Archie—Archibald Nuesting—was obsessed with building forts, and every year when the snow was thick enough, you could see him out on his lawn with a shovel and flat piece of metal. He would use the scrap metal to calve off rectangular pieces. Then, over the next few hours—and I helped him on more than one occasion—he would build this year's outpost—a sprawling series of tunnels and hollows that would turn his lawn into an above-ground mole hill. When he was finished, we would sit in the center of his maze, disguised from outside eyes. It was here, in this secret world, that we would tell stories.

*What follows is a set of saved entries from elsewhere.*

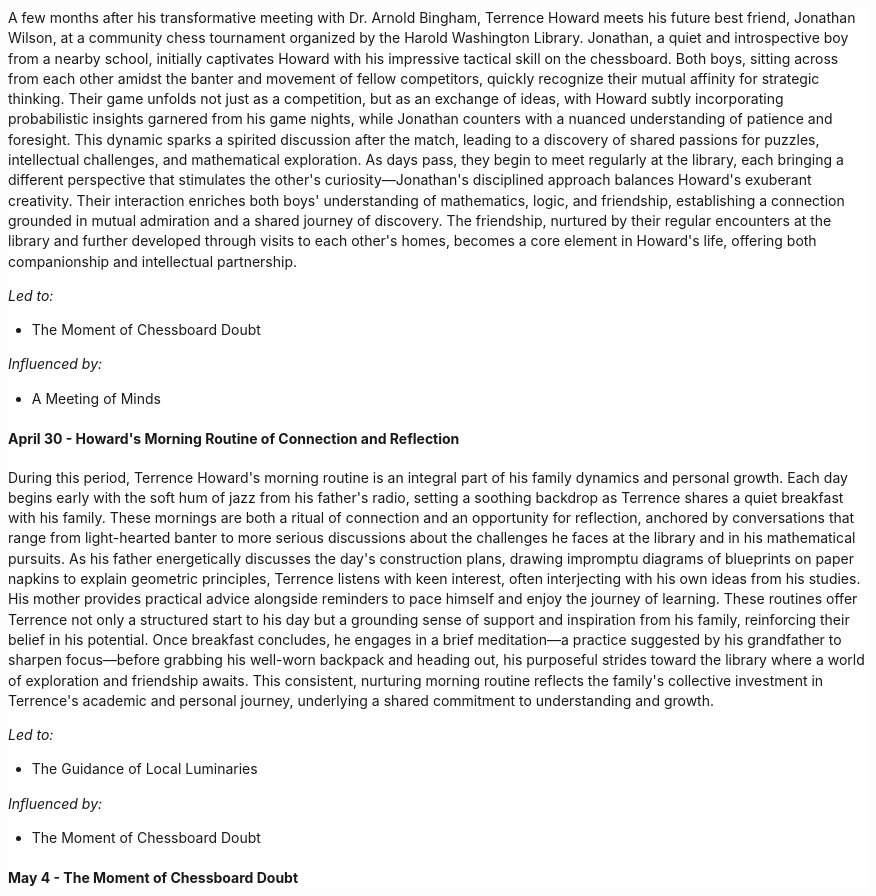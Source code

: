 A few months after his transformative meeting with Dr. Arnold Bingham, Terrence Howard meets his future best friend, Jonathan Wilson, at a community chess tournament organized by the Harold Washington Library. Jonathan, a quiet and introspective boy from a nearby school, initially captivates Howard with his impressive tactical skill on the chessboard. Both boys, sitting across from each other amidst the banter and movement of fellow competitors, quickly recognize their mutual affinity for strategic thinking. Their game unfolds not just as a competition, but as an exchange of ideas, with Howard subtly incorporating probabilistic insights garnered from his game nights, while Jonathan counters with a nuanced understanding of patience and foresight. This dynamic sparks a spirited discussion after the match, leading to a discovery of shared passions for puzzles, intellectual challenges, and mathematical exploration. As days pass, they begin to meet regularly at the library, each bringing a different perspective that stimulates the other's curiosity—Jonathan's disciplined approach balances Howard's exuberant creativity. Their interaction enriches both boys' understanding of mathematics, logic, and friendship, establishing a connection grounded in mutual admiration and a shared journey of discovery. The friendship, nurtured by their regular encounters at the library and further developed through visits to each other's homes, becomes a core element in Howard's life, offering both companionship and intellectual partnership.

*Led to:*
- The Moment of Chessboard Doubt

*Influenced by:*
- A Meeting of Minds

#### April 30 - Howard's Morning Routine of Connection and Reflection

During this period, Terrence Howard's morning routine is an integral part of his family dynamics and personal growth. Each day begins early with the soft hum of jazz from his father's radio, setting a soothing backdrop as Terrence shares a quiet breakfast with his family. These mornings are both a ritual of connection and an opportunity for reflection, anchored by conversations that range from light-hearted banter to more serious discussions about the challenges he faces at the library and in his mathematical pursuits. As his father energetically discusses the day's construction plans, drawing impromptu diagrams of blueprints on paper napkins to explain geometric principles, Terrence listens with keen interest, often interjecting with his own ideas from his studies. His mother provides practical advice alongside reminders to pace himself and enjoy the journey of learning. These routines offer Terrence not only a structured start to his day but a grounding sense of support and inspiration from his family, reinforcing their belief in his potential. Once breakfast concludes, he engages in a brief meditation—a practice suggested by his grandfather to sharpen focus—before grabbing his well-worn backpack and heading out, his purposeful strides toward the library where a world of exploration and friendship awaits. This consistent, nurturing morning routine reflects the family's collective investment in Terrence's academic and personal journey, underlying a shared commitment to understanding and growth.

*Led to:*
- The Guidance of Local Luminaries

*Influenced by:*
- The Moment of Chessboard Doubt

#### May 4 - The Moment of Chessboard Doubt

Archibald went back east for college. He returned for a few months following graduation, but the reunions with family and friends was awkward, and he didn't stay long. Shortly thereafter, his mother shared with my mother a press clipping from the New York Times. Archie—Archibald again—had become an in-house architect for a construction and composition company.
I saw the company name recently. They had been hired to construct the new world headquarters of the Trinity Foundation. It had been many years since I had seen or heard from Archie, and I wondered if he was building snow forts for his children at Christmas now.
Now, so far from those days, winter has a different hold on me. I have been too deep into the Oneiroi, touched the nightmares of too many naturalists, biologists, and indigents. Winter is their bogeyman, the hidden terror that haunts their dreams. Most of the highly educated ones fear the end of the calendar year the most, as if they really aren't sure that winter will end.
Snow is like the Oneiroi: too many permutations, too many variables. It makes me uneasy to imagine the dreaming mind that can create that many distinct and unique objects. Such minds have too many traps, too many snares, for the oneironaut.
Winter only seems empty, but really, it is void because the sensorial details have been overwhelmed. Too many colors, too many aromas, too many noises. Winter is the cosmic equivalent to a tilt, or a system crash, or a neural whiteout.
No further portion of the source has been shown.